The Company conducts a community relations program in the area, providing
medical care, equipment and supplies to the Warao tribe which resides in this
area.

NORTH GUBKINSKOYE, RUSSIA

GENERAL

In December 1991, the joint venture agreement forming GEOILBENT among the
Company (34% interest) and two Russian partners, Purneftegazgeologia and
Purneftegaz (each having a 33% interest), was registered with the Ministry of
Finance of the USSR. In November 1993, the agreement was registered with the
Russian Agency for International Cooperation and Development. Although GEOILBENT
may only take action through the unanimous vote of the partners, the Company
believes that it has developed a good relationship with its partners and has not
experienced any disagreement with its partners on major operational matters. Mr.
A.E. Benton, Chief Executive Officer of the Company, has consistently been
elected Chairman of the general shareholders meetings since inception of
GEOILBENT.

LOCATION AND GEOLOGY

GEOILBENT develops, produces and markets crude oil from the North Gubkinskoye
Field in the West Siberia region of Russia, located approximately 2,000 miles
northeast of Moscow. The field, which covers an area approximately 15 miles long
and 4 miles wide, has been delineated with over 60 exploratory wells (which
tested 26 separate reservoirs) and is surrounded by large proven fields. Before
commencement of GEOILBENT's operations, the North Gubkinskoye Field was one of
the largest oil and gas fields in the region not under commercial production.
The field is a large anticlinal structure with multiple pay sands. The
development to date has focused on the BP 8, 9, 10, 11 and 12 reservoirs with
minor development in the BP 7 reservoir. The produced natural gas is currently
being flared in accordance with environmental regulations.
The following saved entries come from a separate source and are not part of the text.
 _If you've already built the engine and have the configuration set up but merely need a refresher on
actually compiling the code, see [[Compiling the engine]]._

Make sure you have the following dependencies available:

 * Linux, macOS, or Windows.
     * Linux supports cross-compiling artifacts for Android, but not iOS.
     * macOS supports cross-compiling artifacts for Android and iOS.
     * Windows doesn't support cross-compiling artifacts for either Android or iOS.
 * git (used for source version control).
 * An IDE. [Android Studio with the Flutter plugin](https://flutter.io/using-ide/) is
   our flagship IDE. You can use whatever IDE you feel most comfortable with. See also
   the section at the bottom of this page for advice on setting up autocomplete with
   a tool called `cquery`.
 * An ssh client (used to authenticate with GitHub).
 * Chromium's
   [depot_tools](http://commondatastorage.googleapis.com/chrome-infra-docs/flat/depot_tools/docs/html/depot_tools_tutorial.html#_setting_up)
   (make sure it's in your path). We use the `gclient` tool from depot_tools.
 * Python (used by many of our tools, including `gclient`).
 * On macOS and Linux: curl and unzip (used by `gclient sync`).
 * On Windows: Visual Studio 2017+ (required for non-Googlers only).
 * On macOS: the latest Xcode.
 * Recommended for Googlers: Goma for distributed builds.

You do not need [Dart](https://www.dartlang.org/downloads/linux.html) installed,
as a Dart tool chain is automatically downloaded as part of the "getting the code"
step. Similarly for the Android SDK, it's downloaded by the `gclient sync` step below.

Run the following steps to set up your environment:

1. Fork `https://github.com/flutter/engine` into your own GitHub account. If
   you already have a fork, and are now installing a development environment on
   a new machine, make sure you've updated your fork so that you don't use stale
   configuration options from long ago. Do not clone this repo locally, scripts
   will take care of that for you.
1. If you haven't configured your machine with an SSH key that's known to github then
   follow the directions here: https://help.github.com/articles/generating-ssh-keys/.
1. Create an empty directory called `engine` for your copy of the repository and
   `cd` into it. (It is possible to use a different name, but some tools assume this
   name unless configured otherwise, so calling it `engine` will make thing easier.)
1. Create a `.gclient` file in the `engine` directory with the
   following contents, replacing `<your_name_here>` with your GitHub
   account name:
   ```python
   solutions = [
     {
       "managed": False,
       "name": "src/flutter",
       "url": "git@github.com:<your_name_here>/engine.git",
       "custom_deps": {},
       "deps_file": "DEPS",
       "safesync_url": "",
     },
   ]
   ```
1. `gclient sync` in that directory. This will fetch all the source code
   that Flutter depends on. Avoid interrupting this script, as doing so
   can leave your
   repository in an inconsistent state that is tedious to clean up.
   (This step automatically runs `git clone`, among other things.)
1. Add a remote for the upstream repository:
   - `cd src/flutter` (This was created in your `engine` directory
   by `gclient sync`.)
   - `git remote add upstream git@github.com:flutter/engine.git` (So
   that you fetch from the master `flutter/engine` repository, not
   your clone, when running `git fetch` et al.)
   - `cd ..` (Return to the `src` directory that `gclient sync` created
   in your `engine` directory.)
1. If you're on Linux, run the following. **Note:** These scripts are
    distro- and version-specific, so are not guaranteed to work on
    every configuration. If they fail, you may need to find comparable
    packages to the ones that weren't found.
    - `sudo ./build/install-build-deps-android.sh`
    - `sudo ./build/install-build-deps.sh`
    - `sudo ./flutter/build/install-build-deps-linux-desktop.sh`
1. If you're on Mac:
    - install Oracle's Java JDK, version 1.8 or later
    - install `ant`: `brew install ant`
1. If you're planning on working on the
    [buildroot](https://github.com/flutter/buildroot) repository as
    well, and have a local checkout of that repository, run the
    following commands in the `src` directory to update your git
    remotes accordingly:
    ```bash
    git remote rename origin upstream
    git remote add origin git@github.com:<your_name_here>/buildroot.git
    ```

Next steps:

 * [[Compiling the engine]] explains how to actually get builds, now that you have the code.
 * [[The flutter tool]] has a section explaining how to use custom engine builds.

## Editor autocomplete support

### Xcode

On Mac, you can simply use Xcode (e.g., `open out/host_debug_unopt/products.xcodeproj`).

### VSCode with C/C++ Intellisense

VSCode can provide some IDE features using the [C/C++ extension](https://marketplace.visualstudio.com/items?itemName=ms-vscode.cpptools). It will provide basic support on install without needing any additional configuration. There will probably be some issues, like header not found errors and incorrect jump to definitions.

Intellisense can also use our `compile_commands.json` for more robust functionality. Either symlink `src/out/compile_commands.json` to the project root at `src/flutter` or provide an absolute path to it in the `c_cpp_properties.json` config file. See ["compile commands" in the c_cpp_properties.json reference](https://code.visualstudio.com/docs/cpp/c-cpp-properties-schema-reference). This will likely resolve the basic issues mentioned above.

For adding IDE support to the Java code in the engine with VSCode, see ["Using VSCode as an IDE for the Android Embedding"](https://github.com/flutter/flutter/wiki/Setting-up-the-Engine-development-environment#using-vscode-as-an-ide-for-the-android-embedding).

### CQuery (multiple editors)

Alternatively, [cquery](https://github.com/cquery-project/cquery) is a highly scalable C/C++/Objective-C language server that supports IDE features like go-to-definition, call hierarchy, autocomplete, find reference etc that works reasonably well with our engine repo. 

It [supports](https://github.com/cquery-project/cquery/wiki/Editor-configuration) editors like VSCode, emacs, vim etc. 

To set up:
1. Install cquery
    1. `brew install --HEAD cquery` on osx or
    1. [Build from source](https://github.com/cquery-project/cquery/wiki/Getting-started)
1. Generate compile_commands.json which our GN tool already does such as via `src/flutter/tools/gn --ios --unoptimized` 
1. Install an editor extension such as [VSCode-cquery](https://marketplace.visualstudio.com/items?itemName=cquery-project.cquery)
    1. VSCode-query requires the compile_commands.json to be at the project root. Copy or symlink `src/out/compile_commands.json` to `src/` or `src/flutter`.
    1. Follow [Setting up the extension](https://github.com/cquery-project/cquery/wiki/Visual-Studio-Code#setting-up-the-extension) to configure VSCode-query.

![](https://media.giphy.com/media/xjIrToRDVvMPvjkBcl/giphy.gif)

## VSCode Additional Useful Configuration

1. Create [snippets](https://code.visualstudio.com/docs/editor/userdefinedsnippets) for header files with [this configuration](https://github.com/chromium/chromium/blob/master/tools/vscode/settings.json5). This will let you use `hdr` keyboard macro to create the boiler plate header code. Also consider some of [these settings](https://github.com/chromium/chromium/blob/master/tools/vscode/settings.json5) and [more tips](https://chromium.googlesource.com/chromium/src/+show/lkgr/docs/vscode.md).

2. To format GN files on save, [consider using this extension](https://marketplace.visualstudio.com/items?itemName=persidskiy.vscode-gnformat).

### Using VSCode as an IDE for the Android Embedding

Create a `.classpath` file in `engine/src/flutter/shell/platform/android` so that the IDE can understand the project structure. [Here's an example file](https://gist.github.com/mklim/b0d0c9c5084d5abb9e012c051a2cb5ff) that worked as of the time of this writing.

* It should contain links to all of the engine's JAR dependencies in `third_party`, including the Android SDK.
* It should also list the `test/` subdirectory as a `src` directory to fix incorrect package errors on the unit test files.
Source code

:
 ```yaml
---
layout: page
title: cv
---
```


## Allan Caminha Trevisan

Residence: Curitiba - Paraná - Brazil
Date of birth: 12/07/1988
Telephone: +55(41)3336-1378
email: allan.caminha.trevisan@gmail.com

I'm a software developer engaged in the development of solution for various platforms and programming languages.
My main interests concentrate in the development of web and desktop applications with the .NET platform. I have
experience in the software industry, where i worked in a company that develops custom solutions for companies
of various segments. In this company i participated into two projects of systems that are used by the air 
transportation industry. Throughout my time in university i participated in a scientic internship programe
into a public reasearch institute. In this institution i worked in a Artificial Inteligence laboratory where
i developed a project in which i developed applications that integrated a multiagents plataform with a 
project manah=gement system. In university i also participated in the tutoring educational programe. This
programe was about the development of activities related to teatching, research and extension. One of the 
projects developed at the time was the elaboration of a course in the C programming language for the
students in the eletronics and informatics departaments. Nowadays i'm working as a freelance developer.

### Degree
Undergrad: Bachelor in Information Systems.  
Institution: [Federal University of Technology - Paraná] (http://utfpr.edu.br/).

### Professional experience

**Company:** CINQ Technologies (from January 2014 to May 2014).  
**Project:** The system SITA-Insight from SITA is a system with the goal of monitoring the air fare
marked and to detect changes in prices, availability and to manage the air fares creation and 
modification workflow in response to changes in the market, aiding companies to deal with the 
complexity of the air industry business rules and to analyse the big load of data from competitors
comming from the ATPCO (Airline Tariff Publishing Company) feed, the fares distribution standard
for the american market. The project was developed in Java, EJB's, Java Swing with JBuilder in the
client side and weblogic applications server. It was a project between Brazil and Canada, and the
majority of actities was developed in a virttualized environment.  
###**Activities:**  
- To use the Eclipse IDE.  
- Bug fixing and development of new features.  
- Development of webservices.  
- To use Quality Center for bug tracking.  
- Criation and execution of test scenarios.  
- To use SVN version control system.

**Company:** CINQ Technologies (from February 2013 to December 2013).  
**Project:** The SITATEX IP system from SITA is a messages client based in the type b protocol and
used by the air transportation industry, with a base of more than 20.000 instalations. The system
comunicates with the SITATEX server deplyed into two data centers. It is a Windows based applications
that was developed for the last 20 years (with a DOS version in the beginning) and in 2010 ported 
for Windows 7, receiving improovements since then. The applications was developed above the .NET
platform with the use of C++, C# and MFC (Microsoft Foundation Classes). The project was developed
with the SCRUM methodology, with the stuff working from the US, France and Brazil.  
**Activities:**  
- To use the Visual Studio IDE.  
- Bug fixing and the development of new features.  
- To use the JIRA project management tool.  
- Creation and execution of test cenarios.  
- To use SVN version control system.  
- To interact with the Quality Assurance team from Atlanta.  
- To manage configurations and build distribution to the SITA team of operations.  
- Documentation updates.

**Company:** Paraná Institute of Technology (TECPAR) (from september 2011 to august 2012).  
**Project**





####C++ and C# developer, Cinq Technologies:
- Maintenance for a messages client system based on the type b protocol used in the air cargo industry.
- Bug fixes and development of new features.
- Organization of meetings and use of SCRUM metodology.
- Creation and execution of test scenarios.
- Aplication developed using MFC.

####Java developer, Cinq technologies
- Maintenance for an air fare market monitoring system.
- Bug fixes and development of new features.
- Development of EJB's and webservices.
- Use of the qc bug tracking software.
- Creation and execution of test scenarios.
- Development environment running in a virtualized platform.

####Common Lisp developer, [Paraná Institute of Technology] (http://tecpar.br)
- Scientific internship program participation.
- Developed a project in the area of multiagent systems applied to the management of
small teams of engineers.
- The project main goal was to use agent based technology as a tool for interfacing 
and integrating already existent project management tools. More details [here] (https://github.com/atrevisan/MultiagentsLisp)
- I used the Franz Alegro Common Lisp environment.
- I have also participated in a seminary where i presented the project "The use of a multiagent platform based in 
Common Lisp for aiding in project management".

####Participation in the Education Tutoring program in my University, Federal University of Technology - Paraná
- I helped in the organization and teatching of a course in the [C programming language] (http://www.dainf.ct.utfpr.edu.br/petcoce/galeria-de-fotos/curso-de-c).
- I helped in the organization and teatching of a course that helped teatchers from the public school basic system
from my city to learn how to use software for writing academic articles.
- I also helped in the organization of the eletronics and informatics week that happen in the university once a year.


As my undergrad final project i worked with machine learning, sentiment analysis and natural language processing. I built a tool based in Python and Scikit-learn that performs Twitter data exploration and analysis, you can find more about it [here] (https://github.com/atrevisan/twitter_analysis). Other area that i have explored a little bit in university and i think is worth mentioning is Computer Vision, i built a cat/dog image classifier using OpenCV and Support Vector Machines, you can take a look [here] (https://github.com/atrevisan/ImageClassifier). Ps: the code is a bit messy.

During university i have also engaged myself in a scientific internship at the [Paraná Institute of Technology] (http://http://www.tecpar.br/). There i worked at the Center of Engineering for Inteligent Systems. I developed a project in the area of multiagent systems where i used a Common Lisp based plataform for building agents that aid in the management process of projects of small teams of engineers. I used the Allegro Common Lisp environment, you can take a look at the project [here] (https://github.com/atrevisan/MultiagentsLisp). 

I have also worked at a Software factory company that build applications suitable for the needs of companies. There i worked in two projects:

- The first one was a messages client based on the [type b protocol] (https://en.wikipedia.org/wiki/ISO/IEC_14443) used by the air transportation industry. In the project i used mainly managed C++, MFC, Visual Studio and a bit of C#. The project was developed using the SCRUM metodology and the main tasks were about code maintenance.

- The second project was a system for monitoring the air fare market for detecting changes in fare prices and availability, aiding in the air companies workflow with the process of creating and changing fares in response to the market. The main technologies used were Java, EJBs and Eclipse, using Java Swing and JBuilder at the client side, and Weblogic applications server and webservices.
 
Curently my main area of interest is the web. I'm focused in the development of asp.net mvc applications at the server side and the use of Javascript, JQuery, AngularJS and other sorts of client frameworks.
DRILLING AND DEVELOPMENT ACTIVITY

GEOILBENT commenced initial operations in the field during the third quarter of
1992 with the construction of a 37-mile oil pipeline and installation of
temporary production facilities. During March 1999 (through March 24),
approximately 62 wells were producing an average of approximately 10.8 MBbls of
oil per day. The following table sets forth drilling activity and production
information for each of the quarters presented:

<TABLE>
<CAPTION>
                                                                AVERAGE DAILY
                                     WELLS DRILLED          PRODUCTION FROM FIELD
                                     -------------          ---------------------
<S>                                       <C>                      <C>  
1996:
      First Quarter                        4                        8,400
      Second Quarter                       1                        7,200
      Third Quarter                        -                        7,100
      Fourth Quarter                       -                        6,500

1997:
      First Quarter                        1                        6,300
      Second Quarter                       2                        6,800
      Third Quarter                        1                        6,800
      Fourth Quarter                       3                        6,600

1998:
      First Quarter                       10                        7,600
      Second Quarter                       9                        8,600
      Third Quarter                        7                       10,000
      Fourth Quarter                       5                        9,900
</TABLE>





<PAGE>   10
                                                                              10

GEOILBENT contracts with third parties for drilling and completion of wells.
Supervised by a joint American and Russian management team, GEOILBENT identifies
drilling locations, then uses Russian drilling rigs, upgraded by certain western
technology and materials, to drill and complete a well. To date, 15 previously
drilled wells have been reactivated and 89 wells have been drilled in the field,
with 69 wells, or 78%, completed and placed on production. Four drilling rigs
are currently working on various pads in the field. Each well is drilled to an
average depth of approximately 9,000 feet measured depth and 8,000 feet true
vertical depth.

Oil produced from the North Gubkinskoye Field is transported to production
facilities constructed and owned by GEOILBENT. Oil is then transferred to
GEOILBENT's 37-mile pipeline which transports the oil from the North Gubkinskoye
Field south to the main Russian oil pipeline network.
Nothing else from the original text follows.